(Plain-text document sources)

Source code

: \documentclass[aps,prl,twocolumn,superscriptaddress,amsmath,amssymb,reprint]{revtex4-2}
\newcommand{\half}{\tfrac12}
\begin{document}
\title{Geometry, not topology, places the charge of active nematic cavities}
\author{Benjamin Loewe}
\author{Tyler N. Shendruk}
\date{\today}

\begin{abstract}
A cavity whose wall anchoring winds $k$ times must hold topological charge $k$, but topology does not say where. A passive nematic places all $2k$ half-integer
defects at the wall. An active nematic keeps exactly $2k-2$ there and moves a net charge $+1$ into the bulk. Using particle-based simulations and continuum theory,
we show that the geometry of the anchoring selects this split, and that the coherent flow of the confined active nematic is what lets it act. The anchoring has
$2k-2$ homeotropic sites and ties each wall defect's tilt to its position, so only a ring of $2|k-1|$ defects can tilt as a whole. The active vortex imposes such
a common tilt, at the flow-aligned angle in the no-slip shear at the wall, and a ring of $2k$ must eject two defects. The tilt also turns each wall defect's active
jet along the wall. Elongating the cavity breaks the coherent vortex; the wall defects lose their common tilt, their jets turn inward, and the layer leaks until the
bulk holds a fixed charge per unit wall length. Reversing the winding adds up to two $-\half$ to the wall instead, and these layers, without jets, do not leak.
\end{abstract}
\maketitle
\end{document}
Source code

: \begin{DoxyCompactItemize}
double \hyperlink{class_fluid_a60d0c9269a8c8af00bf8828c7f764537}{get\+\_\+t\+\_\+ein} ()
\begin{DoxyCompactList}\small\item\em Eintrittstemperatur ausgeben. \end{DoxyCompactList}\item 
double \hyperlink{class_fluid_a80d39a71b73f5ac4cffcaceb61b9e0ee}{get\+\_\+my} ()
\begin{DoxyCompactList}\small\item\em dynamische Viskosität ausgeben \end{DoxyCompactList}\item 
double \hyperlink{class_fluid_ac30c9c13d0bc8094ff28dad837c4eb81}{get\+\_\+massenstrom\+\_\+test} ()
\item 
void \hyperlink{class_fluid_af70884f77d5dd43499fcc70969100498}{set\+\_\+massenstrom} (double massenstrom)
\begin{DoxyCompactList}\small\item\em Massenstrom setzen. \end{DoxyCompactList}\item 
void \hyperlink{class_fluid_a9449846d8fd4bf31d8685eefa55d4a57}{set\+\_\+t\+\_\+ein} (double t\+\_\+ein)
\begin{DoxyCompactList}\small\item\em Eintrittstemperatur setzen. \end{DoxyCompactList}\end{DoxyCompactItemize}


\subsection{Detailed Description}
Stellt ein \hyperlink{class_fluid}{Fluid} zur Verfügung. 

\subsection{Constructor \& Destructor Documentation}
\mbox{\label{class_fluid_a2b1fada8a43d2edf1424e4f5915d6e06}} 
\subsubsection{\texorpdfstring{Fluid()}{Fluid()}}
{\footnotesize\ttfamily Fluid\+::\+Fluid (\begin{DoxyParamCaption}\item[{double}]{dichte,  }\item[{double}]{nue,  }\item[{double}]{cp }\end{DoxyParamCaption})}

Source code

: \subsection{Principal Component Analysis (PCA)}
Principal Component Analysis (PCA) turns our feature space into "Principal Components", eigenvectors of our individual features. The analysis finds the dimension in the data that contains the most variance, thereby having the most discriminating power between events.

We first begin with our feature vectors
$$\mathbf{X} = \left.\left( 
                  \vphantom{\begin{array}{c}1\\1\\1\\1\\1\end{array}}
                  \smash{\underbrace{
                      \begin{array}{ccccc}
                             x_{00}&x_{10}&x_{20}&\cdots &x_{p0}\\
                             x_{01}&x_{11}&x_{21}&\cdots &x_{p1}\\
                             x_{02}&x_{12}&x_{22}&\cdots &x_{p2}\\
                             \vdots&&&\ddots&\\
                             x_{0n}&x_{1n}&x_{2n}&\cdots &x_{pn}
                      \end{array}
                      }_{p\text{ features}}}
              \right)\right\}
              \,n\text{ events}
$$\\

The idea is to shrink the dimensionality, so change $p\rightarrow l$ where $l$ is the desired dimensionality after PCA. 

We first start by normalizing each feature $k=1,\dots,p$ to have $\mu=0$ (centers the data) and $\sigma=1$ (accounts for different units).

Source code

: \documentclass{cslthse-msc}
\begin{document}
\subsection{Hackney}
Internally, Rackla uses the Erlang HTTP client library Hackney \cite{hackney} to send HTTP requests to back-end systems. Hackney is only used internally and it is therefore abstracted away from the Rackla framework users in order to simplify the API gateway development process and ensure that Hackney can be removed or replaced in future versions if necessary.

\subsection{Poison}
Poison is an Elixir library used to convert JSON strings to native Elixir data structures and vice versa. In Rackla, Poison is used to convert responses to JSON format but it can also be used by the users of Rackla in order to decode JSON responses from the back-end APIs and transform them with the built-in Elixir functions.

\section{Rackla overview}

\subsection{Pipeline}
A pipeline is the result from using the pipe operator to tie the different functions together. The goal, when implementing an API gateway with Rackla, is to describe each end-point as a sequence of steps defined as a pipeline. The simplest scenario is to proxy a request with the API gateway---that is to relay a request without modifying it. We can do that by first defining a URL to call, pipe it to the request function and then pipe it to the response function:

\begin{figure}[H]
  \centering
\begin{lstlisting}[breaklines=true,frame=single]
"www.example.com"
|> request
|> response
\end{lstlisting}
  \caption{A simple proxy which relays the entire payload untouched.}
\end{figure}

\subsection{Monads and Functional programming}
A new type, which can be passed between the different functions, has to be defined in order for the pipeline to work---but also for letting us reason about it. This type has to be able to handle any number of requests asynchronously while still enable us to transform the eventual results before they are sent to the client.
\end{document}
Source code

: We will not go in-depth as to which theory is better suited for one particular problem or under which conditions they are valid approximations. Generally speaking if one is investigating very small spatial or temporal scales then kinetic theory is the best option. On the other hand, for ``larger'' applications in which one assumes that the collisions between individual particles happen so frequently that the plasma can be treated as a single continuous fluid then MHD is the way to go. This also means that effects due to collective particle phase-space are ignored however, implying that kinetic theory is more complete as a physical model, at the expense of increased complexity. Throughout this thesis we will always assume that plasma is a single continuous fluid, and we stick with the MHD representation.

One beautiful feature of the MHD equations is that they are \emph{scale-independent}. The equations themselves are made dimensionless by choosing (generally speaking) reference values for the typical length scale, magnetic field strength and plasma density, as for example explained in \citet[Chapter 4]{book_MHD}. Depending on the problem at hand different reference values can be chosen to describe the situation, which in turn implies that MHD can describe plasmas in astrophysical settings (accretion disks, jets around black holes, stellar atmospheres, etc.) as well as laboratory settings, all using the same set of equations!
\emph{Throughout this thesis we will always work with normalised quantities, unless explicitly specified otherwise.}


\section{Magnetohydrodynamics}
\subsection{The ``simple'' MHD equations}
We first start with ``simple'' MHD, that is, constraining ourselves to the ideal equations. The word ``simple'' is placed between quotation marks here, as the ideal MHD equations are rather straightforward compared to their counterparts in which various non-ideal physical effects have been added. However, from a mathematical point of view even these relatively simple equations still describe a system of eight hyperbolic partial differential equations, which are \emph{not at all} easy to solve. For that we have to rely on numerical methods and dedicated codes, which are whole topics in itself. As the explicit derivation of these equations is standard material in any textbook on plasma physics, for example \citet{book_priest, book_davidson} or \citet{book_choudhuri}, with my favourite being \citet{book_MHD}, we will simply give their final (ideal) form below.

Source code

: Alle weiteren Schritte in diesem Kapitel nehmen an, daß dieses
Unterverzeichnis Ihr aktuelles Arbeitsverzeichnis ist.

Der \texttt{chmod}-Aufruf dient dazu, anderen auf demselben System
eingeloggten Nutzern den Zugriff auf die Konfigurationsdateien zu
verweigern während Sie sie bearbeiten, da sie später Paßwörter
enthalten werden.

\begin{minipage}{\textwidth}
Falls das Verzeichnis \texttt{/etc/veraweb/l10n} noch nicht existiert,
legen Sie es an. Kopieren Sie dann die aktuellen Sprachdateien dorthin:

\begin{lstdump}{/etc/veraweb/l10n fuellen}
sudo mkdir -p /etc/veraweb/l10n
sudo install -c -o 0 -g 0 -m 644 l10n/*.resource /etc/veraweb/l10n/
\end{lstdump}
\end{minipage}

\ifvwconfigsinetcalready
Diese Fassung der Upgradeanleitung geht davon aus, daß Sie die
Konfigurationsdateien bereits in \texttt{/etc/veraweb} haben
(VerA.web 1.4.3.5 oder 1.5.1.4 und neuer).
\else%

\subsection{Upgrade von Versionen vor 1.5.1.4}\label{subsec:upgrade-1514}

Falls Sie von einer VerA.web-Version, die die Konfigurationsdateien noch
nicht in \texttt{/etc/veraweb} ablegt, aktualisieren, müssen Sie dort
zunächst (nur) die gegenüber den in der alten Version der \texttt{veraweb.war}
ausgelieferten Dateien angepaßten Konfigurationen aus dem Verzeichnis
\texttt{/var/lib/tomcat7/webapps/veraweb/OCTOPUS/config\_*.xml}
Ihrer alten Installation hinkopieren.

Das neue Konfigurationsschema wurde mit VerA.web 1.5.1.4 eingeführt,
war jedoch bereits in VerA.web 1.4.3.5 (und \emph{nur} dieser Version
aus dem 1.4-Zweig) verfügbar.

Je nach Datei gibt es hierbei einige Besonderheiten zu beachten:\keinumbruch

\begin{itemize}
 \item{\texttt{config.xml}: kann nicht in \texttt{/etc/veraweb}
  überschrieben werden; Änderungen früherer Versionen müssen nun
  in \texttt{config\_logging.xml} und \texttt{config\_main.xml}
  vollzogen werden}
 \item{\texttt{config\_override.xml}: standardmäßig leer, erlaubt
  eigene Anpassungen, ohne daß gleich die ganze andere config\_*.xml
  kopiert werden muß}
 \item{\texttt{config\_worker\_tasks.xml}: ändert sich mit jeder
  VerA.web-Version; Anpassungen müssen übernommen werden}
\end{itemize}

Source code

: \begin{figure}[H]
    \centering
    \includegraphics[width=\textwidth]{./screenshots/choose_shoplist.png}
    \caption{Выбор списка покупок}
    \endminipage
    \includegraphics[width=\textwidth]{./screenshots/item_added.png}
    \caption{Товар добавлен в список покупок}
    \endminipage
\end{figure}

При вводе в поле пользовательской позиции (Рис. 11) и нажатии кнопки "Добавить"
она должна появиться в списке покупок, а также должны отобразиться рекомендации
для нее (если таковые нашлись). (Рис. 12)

#### Task:
Find the lines above that include the string "ausgeben" and copy them.

#### Exercise output:
\begin{DoxyCompactList}\small\item\em Eintrittstemperatur ausgeben. \end{DoxyCompactList}\item 
\begin{DoxyCompactList}\small\item\em dynamische Viskosität ausgeben \end{DoxyCompactList}\item 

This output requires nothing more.